- TASK INPUT:
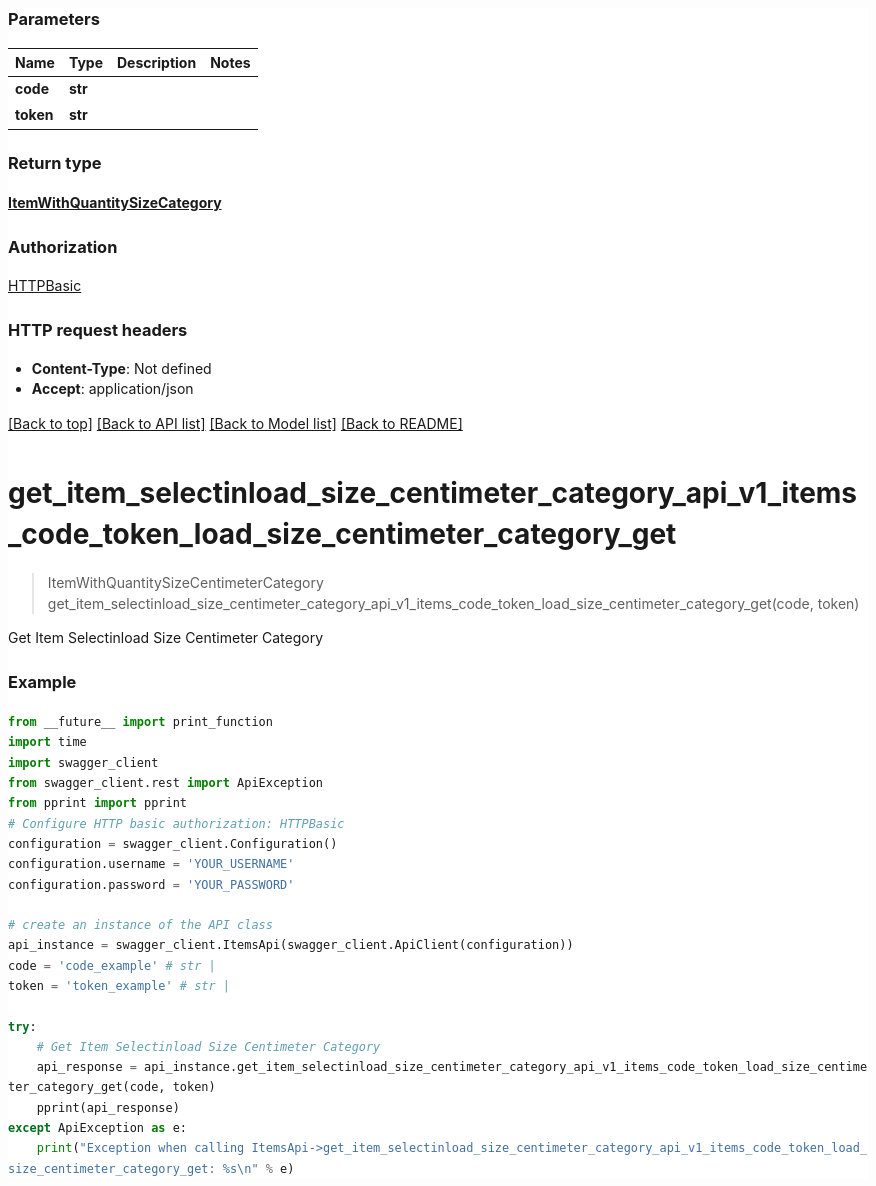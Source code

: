 ### Parameters

Name | Type | Description  | Notes
------------- | ------------- | ------------- | -------------
 **code** | **str**|  | 
 **token** | **str**|  | 

### Return type

[**ItemWithQuantitySizeCategory**](ItemWithQuantitySizeCategory.md)

### Authorization

[HTTPBasic](../README.md#HTTPBasic)

### HTTP request headers

 - **Content-Type**: Not defined
 - **Accept**: application/json

[[Back to top]](#) [[Back to API list]](../README.md#documentation-for-api-endpoints) [[Back to Model list]](../README.md#documentation-for-models) [[Back to README]](../README.md)

# **get_item_selectinload_size_centimeter_category_api_v1_items_code_token_load_size_centimeter_category_get**
> ItemWithQuantitySizeCentimeterCategory get_item_selectinload_size_centimeter_category_api_v1_items_code_token_load_size_centimeter_category_get(code, token)

Get Item Selectinload Size Centimeter Category

### Example
```python
from __future__ import print_function
import time
import swagger_client
from swagger_client.rest import ApiException
from pprint import pprint
# Configure HTTP basic authorization: HTTPBasic
configuration = swagger_client.Configuration()
configuration.username = 'YOUR_USERNAME'
configuration.password = 'YOUR_PASSWORD'

# create an instance of the API class
api_instance = swagger_client.ItemsApi(swagger_client.ApiClient(configuration))
code = 'code_example' # str | 
token = 'token_example' # str | 

try:
    # Get Item Selectinload Size Centimeter Category
    api_response = api_instance.get_item_selectinload_size_centimeter_category_api_v1_items_code_token_load_size_centimeter_category_get(code, token)
    pprint(api_response)
except ApiException as e:
    print("Exception when calling ItemsApi->get_item_selectinload_size_centimeter_category_api_v1_items_code_token_load_size_centimeter_category_get: %s\n" % e)
```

- EXERCISE DIRECTIONS: Repeat the material above verbatim. Leave the pictures behind.

- SOLUTION BELOW:
Source code

: ### Parameters

Name | Type | Description  | Notes
------------- | ------------- | ------------- | -------------
 **code** | **str**|  | 
 **token** | **str**|  | 

### Return type

[**ItemWithQuantitySizeCategory**](ItemWithQuantitySizeCategory.md)

### Authorization

[HTTPBasic](../README.md#HTTPBasic)

### HTTP request headers

 - **Content-Type**: Not defined
 - **Accept**: application/json

[[Back to top]](#) [[Back to API list]](../README.md#documentation-for-api-endpoints) [[Back to Model list]](../README.md#documentation-for-models) [[Back to README]](../README.md)

# **get_item_selectinload_size_centimeter_category_api_v1_items_code_token_load_size_centimeter_category_get**
> ItemWithQuantitySizeCentimeterCategory get_item_selectinload_size_centimeter_category_api_v1_items_code_token_load_size_centimeter_category_get(code, token)

Get Item Selectinload Size Centimeter Category

### Example
```python
from __future__ import print_function
import time
import swagger_client
from swagger_client.rest import ApiException
from pprint import pprint
# Configure HTTP basic authorization: HTTPBasic
configuration = swagger_client.Configuration()
configuration.username = 'YOUR_USERNAME'
configuration.password = 'YOUR_PASSWORD'

# create an instance of the API class
api_instance = swagger_client.ItemsApi(swagger_client.ApiClient(configuration))
code = 'code_example' # str | 
token = 'token_example' # str | 

try:
    # Get Item Selectinload Size Centimeter Category
    api_response = api_instance.get_item_selectinload_size_centimeter_category_api_v1_items_code_token_load_size_centimeter_category_get(code, token)
    pprint(api_response)
except ApiException as e:
    print("Exception when calling ItemsApi->get_item_selectinload_size_centimeter_category_api_v1_items_code_token_load_size_centimeter_category_get: %s\n" % e)
```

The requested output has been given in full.